Tourné à l’arraché, en dix sept jours seulement, le film met en scène Negar et Askhan, deux jeunes musiciens iraniens qui, malgré le bureau de la censure, montent un groupe de rock-indie à Téhéran.
Dans cette ville «où le son ne dépasse pas le sol», les jeunes musiciens répètent sous le bitume, dans des caves la plupart du temps, tels les « cats » d’un certain Chuck Berry.
Dans ce pays où il faut des autorisations gouvernementales pour enregistrer un disque, la jeunesse bouillonne et vit clandestinement. Puisque visionner des films ou écouter de la musique non conformes à la charia est puni de 70 coups de fouet. Puisqu’avoir vingt ans à Téhéran s’apparente à une épreuve de force, Negar et Askhan décident de quitter le pays avec de faux visas. Dans leur entreprise, ils vont rencontrer d’autres musiciens, cachés comme eux, brimés par un régime qui enserre la jeunesse en ses pinces.
Réaliser un film traitant du dynamisme et du foisonnement musical souterrain de la capitale iranienne a valu à Bahman Ghobadi d’être arrêté et emprisonné. Finalement libéré, il a déclaré dans Le Monde:
«En quittant l’Iran, je dis adieu aux dingues. Ils m’ont littéralement rendu malade. Le mépris dans lequel ils tiennent les artistes, la violence psychologique avec laquelle nous sommes traités est intolérable. Je ne pouvais pas mourir là-bas». D’ailleurs, tous les acteurs du film jouent leur propre rôle et, conséquence logique, ne retourneront pas dans leur pays. Ils iront faire de la musique là où elle n’est pas blasphème. Muselés, les jeunes étouffent en Iran, là «où tout te provoque». Et, parce qu’oser c’est automatiquement risquer sa vie, certains préfèrent se donner la mort.
Il y a dix ans, avec Un temps pour l’ivresse des chevaux, Ghobadi remportait la Caméra d’Or au Festival de Cannes. Cette année, Les Chats persans a été récompensé par le prix spécial du Jury Un Certain Regard. Tourné avec une caméra « SI2K » (l’État iranien détient le matériel 35mm), le film pourrait être assimilé à un documentaire tant les prises ont été rapides, «pour ne pas être repéré par la police».

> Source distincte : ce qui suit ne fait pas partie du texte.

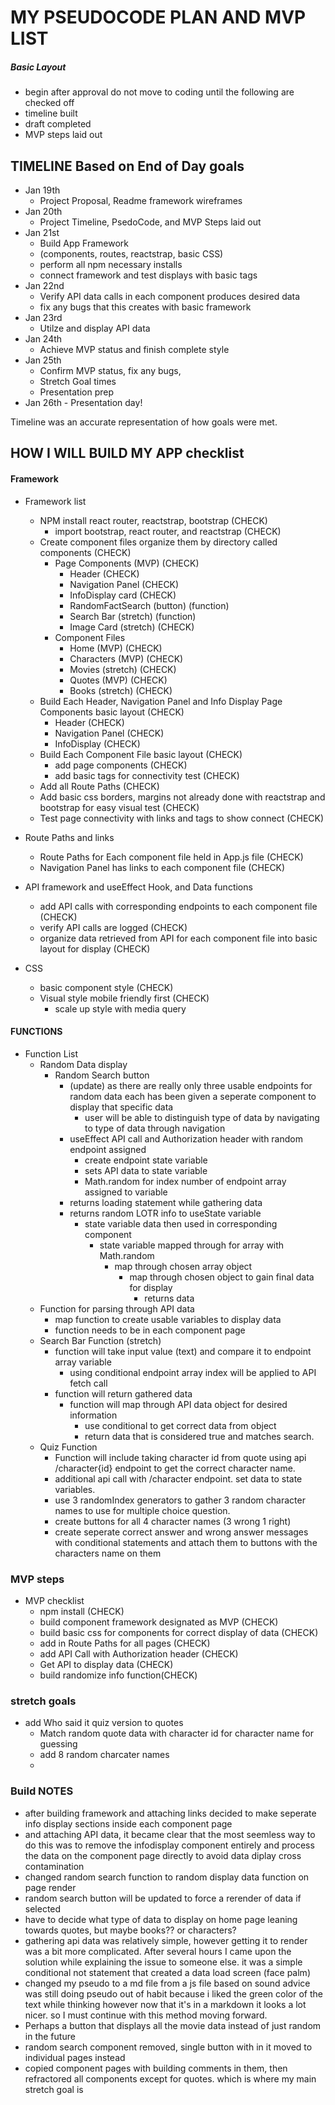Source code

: # MY PSEUDOCODE PLAN AND MVP LIST
##### Basic Layout
- begin after approval do not move to coding until the following are checked off
- timeline built
- draft completed
- MVP steps laid out 

## TIMELINE Based on End of Day goals
-  Jan 19th 
    - Project Proposal, Readme framework wireframes
-  Jan 20th 
    - Project Timeline, PsedoCode, and MVP Steps laid out
-  Jan 21st 
    - Build App Framework 
    - (components, routes, reactstrap, basic CSS)
    - perform all npm necessary installs
    - connect framework and test displays with basic tags
- Jan 22nd 
    - Verify API data calls in each component produces desired data
    - fix any bugs that this creates with basic framework
- Jan 23rd 
    - Utilze and display API data
- Jan 24th 
    - Achieve MVP status and finish complete style
- Jan 25th 
    - Confirm MVP status, fix any bugs,        
    - Stretch Goal times
    - Presentation prep
- Jan 26th - Presentation day!

Timeline was an accurate representation of how goals were met. 

## HOW I WILL BUILD MY APP checklist
#### Framework 
- Framework list
    - NPM install react router, reactstrap, bootstrap (CHECK)
        - import bootstrap, react router, and reactstrap (CHECK)
    - Create component files organize them by directory called components (CHECK)
       - Page Components (MVP)  (CHECK)
            - Header  (CHECK)
            - Navigation Panel (CHECK)
            - InfoDisplay card (CHECK)
            - RandomFactSearch (button) (function)
            - Search Bar (stretch) (function)
            - Image Card (stretch) (CHECK)
        - Component Files
            - Home (MVP) (CHECK)
            - Characters (MVP) (CHECK)
           - Movies (stretch) (CHECK)
            - Quotes (MVP) (CHECK)
            - Books (stretch) (CHECK)
    - Build Each Header, Navigation Panel and Info Display Page Components basic layout  (CHECK)
        - Header (CHECK)
        - Navigation Panel (CHECK)
        - InfoDisplay  (CHECK)
    - Build Each Component File basic layout (CHECK)
        - add page components  (CHECK)
        - add basic tags for connectivity test (CHECK)
    - Add all Route Paths  (CHECK)
    - Add basic css borders, margins not already done with reactstrap and bootstrap for easy visual test (CHECK)
    - Test page connectivity with links and <h> tags to show connect (CHECK)

- Route Paths and links
    - Route Paths for Each component file held in App.js file  (CHECK)
    - Navigation Panel has links to each component file (CHECK)
    
- API framework and useEffect Hook, and Data functions 
    - add API calls with corresponding endpoints to each component file (CHECK)
    - verify API calls are logged  (CHECK)
    - organize data retrieved from API for each component file into basic layout for display (CHECK)
    
- CSS 
    - basic component style  (CHECK)
    - Visual style mobile friendly first (CHECK)
        - scale up style with media query 

#### FUNCTIONS 
- Function List
    - Random Data display
        - Random Search button
            - (update) as there are really only three usable endpoints for random data each has been given a seperate component to display that specific data 
                - user will be able to distinguish type of data by navigating to type of data through navigation 
            - useEffect API call and Authorization header with random endpoint assigned
                - create endpoint state variable 
                - sets API data to state variable
                - Math.random for index number of endpoint array assigned to variable
            - returns loading statement while gathering data
            - returns random LOTR info to useState variable
                - state variable data then used in corresponding component
                    - state variable mapped through for array with Math.random
                        - map through chosen array object 
                            - map through chosen object to gain final data for display
                                - returns data 
    - Function for parsing through API data
        - map function to create usable variables to display data
        - function needs to be in each component page
    - Search Bar Function (stretch)
        - function will take input value (text) and compare it to endpoint array variable 
            - using conditional endpoint array index will be applied to API fetch call
        - function will return gathered data  
            - function will map through API data object for desired information
                - use conditional to get correct data from object 
                - return data that is considered true and matches search.    
    - Quiz Function
        - Function will include taking character id from quote using api /character{id} endpoint to get the correct character name. 
        - additional api call with /character endpoint. set data to state variables. 
        - use 3 randomIndex generators to gather 3 random character names to use for multiple choice question. 
        - create buttons for all 4 character names (3 wrong 1 right)
        - create seperate correct answer and wrong answer messages with conditional statements and attach them to buttons with the characters name on them 
 

### MVP steps
- MVP checklist
    - npm install (CHECK)
    - build component framework designated as MVP (CHECK)
    - build basic css for components for correct display of data (CHECK)
    - add in Route Paths for all pages (CHECK)
    - add API Call with Authorization header (CHECK)
    - Get API to display data (CHECK)
    - build randomize info function(CHECK)
### stretch goals 
- add Who said it quiz version to quotes
    - Match random quote data with character id for character name for guessing 
    - add 8 random charcater names 
    - 
### Build NOTES 
- after building framework and attaching links decided to make seperate info display sections inside each component page
- and attaching API data, it became clear that the most seemless way to do this was to remove the infodisplay component entirely and process the data on the component page directly to avoid data diplay cross contamination
- changed random search function to random display data function on page render 
- random search button will be updated to force a rerender of data if selected 
- have to decide what type of data to display on home page leaning towards quotes, but maybe books?? or characters?
- gathering api data was relatively simple, however getting it to render was a bit more complicated. After several hours I came upon the solution while explaining the issue to someone else. it was a simple conditional not statement that created a data load screen (face palm)
- changed my pseudo to a md file from a js file based on sound advice was still doing pseudo out of habit because i liked the green color of the text while thinking however now that it's in a markdown it looks a lot nicer. so I must continue with this method moving forward. 
- Perhaps a button that displays all the movie data instead of just random in the future  
- random search component removed, single button with in it moved to individual pages instead 
- copied component pages with building comments in them, then refractored all components except for quotes. which is where my main stretch goal is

On ne sait rien ou presque de ces chats persans tant ils sont bâillonnés. Ce long métrage servi par une bande-son pointue, oscillant entre indie-rock et soul persane, descend dans l’underground de Téhéran et offre une vision de ce qu’elle est réellement. A l’heure où Internet est cadenassé et l’information passée au crible fin, Bahman Ghobadi zoome sur la jeunesse iranienne, avenir d’un pays en état d’urgence.